Walton criticized Johnson for his actions during the attack, which took place after a mob of Trump's supporters stormed the Capitol on the false premise the election had been stolen, while denouncing the behavior of the former President:

"You seemed to have thought it was a fun event to be involved in. I don't understand that mentality and to come to Washington D.C. and to destroy a monument of our democracy, I find very, very disturbing."
"And what concerns me, is that you were gullible enough to come all the way up here from Florida based upon a lie and then associate yourself because of that lie with people and try to undermine the will of the American public about who should be the President of the United States."
"I have concerns about whether you will be gullible when something like this arises again ... That concerns me, it really does because we are in a troubled situation as a country."
"Al Gore had a better case to argue than Mr. Trump and he was a man about what happened to him and he accepted it for the benefit of the country and walked away."

Walton, who was appointed by the man who defeated Gore, former President George W. Bush, referred to Gore's decision to concede the 2000 race against Bush after weeks of legal proceedings surrounding a tight race in Florida and the decision of the Supreme Court in Bush v. Gore to halt the recount there.

Gore had won the popular vote, much like Democratic candidate Hillary Clinton in 2016, but challenged the election results based on the fact that electoral votes in Florida were still undecided.

Weeks after the controversial ruling, when Congress met for a joint session to certify the electoral vote, Gore, who presided in his capacity as President of the Senate, ruled the objections of twenty members of the House of Representatives out of order because, pursuant to the Electoral Count Act, any such objection had to be sponsored by both a Representative and a Senator.

Many concurred with Walton's assessment and continued to criticize Trump for his lies about the election's integrity.










Gore himself has publicly criticized Trump's falsehoods about the election and slammed the Republican Party for embracing those claims.

During a CNN interview over the summer, Gore likened claims that the 2020 election had been stolen to a case of "artificial insanity" and denounced Trump's actions:

"The refusal of the former President to acknowledge that he lost by 7 million votes — it wasn't close for God's sake — and apparently a majority of his party is still so enthralled to him that they still believe that the American people did not make the judgment that they clearly made: This is very damaging to our democracy."

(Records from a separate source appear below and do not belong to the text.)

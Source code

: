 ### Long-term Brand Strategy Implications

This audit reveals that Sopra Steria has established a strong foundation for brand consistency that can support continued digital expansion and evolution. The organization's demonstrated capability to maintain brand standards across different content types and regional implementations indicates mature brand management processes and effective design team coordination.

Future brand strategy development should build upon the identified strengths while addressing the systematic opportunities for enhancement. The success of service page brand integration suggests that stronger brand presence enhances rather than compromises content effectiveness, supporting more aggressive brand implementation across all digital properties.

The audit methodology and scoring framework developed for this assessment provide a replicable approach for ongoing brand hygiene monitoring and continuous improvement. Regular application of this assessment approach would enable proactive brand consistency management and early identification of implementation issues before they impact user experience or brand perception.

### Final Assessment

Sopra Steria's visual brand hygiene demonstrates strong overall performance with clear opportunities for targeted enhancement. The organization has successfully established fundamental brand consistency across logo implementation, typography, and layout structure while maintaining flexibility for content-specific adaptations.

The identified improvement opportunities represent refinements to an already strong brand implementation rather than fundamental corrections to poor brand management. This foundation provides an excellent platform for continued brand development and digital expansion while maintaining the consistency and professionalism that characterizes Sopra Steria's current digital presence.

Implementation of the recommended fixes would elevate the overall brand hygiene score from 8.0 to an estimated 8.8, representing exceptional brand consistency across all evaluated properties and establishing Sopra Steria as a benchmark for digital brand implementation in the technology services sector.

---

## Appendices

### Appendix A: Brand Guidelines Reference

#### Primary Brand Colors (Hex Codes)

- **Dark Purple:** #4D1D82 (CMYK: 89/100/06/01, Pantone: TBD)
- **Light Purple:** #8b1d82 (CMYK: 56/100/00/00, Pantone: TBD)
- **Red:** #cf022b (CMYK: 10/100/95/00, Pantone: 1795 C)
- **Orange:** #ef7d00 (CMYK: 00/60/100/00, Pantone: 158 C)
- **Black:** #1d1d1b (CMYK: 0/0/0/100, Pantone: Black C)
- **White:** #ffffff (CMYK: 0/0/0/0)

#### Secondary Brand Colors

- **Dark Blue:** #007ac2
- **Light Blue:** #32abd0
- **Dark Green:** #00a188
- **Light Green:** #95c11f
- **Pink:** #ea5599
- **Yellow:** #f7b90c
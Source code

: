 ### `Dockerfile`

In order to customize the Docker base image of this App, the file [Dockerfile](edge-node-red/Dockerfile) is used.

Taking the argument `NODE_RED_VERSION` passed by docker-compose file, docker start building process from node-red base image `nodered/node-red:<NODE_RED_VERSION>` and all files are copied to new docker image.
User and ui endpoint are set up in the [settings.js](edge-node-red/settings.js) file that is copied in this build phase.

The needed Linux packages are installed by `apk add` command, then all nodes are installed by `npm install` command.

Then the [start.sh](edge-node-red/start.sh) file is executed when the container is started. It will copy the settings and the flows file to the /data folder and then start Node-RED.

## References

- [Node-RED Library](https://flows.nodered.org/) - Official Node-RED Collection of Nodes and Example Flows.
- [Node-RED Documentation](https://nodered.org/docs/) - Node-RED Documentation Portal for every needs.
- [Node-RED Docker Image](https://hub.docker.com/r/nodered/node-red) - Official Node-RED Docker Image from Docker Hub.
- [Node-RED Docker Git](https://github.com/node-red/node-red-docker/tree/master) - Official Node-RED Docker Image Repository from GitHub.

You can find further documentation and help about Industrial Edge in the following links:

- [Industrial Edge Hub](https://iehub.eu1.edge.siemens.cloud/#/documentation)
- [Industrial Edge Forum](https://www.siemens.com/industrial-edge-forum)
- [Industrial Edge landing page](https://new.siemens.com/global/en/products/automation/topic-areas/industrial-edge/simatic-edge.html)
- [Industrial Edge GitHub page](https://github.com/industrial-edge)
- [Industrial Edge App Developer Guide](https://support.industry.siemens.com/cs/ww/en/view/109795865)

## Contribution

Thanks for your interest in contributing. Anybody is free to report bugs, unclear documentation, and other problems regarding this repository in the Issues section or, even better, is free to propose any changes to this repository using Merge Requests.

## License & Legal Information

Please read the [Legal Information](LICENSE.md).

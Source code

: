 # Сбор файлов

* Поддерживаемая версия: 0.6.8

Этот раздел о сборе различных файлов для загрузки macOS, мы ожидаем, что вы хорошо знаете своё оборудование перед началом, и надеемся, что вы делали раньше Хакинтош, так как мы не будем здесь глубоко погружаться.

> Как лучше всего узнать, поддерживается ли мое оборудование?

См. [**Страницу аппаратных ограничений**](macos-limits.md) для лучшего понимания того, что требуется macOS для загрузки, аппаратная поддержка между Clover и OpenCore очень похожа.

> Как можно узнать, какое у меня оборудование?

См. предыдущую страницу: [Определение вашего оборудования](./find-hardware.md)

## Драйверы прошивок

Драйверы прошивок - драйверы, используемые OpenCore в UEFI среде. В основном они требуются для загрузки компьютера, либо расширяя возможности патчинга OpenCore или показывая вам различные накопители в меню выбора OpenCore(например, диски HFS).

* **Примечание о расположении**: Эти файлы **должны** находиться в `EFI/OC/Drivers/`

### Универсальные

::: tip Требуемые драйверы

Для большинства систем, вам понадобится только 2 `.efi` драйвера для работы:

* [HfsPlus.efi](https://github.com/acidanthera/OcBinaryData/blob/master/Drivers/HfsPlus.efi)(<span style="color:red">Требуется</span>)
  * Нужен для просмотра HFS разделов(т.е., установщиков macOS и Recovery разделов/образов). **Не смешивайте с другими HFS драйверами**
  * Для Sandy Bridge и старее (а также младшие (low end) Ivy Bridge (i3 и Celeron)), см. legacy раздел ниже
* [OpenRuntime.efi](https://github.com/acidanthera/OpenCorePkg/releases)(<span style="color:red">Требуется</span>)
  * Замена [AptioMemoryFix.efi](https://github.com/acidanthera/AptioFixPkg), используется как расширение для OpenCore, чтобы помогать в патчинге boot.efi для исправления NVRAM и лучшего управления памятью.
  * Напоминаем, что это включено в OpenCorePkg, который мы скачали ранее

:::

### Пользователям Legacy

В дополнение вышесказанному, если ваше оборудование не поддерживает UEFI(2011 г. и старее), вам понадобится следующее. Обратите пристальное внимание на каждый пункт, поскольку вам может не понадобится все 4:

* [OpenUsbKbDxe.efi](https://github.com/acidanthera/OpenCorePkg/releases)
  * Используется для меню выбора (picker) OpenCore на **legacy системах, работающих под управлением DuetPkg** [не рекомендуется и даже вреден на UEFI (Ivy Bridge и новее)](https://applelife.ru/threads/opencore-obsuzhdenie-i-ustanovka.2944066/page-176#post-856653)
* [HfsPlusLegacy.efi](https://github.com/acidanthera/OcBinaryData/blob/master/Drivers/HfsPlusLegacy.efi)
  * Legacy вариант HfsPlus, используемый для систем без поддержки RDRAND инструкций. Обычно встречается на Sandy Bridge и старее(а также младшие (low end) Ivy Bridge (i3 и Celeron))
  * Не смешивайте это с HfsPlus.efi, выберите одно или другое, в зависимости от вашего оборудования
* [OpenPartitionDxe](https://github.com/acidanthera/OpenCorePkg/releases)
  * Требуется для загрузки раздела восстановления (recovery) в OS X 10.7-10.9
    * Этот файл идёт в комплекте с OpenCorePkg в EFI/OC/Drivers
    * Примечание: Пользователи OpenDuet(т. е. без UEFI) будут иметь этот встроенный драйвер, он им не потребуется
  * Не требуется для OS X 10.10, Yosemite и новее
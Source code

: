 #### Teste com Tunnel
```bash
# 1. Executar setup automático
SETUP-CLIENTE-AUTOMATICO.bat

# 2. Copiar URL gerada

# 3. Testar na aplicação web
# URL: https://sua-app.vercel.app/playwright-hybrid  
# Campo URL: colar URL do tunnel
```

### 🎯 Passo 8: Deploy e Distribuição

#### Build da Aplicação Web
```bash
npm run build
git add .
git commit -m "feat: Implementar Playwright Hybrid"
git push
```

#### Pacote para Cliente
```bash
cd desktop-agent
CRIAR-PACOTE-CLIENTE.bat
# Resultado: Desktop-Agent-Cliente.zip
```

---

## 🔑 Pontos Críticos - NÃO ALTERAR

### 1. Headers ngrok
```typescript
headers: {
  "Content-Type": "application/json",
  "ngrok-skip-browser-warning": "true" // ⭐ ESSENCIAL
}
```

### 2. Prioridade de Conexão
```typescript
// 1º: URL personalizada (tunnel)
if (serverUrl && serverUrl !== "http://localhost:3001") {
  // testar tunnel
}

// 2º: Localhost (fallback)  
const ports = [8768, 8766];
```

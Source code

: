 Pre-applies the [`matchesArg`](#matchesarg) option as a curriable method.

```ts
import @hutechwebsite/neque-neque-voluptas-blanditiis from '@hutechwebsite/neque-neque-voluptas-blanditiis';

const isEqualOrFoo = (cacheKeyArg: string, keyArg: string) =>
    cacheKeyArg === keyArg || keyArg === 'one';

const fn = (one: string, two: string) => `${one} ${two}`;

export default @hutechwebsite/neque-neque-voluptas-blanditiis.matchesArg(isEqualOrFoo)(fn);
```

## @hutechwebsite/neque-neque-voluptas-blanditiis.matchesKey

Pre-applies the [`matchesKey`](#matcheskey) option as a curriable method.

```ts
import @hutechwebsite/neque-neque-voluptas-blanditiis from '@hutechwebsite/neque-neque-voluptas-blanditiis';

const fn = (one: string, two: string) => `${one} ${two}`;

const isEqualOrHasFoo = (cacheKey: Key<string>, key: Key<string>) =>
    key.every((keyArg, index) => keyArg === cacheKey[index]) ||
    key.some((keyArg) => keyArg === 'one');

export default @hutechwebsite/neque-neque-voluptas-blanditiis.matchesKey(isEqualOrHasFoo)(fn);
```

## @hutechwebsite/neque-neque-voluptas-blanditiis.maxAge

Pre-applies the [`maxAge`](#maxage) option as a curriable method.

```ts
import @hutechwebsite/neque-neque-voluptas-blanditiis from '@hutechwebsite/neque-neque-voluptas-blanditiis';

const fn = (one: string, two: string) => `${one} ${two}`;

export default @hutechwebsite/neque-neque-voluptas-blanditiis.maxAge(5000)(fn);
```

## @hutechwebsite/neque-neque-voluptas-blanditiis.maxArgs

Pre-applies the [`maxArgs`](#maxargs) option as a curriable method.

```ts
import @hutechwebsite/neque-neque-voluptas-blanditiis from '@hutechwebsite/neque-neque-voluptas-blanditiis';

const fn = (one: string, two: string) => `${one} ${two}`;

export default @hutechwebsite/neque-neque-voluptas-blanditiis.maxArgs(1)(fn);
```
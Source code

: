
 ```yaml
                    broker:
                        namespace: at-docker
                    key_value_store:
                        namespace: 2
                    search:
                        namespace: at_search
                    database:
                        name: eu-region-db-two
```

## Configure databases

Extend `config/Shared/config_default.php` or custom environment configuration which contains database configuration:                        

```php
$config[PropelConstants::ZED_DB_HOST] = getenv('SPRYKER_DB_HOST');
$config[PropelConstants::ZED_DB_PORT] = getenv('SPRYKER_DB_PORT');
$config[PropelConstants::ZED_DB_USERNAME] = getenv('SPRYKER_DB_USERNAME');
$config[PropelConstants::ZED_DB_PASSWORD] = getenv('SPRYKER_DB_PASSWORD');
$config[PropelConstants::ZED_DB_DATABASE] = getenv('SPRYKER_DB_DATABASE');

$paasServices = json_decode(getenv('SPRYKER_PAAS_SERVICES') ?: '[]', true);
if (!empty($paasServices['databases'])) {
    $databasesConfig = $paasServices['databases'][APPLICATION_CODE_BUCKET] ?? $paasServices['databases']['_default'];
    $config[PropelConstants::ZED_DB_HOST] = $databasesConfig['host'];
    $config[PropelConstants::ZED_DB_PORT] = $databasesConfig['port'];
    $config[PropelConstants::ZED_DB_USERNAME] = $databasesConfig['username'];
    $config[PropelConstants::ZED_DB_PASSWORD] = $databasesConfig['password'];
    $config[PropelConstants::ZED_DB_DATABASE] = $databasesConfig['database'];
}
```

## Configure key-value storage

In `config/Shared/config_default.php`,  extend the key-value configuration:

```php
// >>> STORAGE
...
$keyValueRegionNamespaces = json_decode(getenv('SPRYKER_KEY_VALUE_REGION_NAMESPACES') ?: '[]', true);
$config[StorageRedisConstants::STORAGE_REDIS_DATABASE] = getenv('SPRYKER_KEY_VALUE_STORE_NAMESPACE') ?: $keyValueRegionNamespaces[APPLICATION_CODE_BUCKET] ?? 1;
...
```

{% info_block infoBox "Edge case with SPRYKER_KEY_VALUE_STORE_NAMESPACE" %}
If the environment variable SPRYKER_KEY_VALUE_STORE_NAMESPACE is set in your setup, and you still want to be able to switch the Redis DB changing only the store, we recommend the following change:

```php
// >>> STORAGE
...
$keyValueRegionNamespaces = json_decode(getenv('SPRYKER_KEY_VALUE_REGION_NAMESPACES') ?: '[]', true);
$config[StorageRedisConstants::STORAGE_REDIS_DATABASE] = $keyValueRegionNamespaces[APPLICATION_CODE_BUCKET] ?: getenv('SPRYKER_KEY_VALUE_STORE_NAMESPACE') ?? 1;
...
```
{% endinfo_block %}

Trump's claims and the Republican Party's enabling also ignore the findings of intelligence agencies that conducted investigations under Trump's watch.

In fact, a statement from the Trump administration's own Cybersecurity & Infrastructure Security Agency (CISA), part of a joint statement from the Election Infrastructure Government Coordinating Council and the Election Infrastructure Sector Coordinating Executive Committees, affirmed the agencies found "no evidence that any voting system deleted or lost votes, changed votes, or was in any way compromised."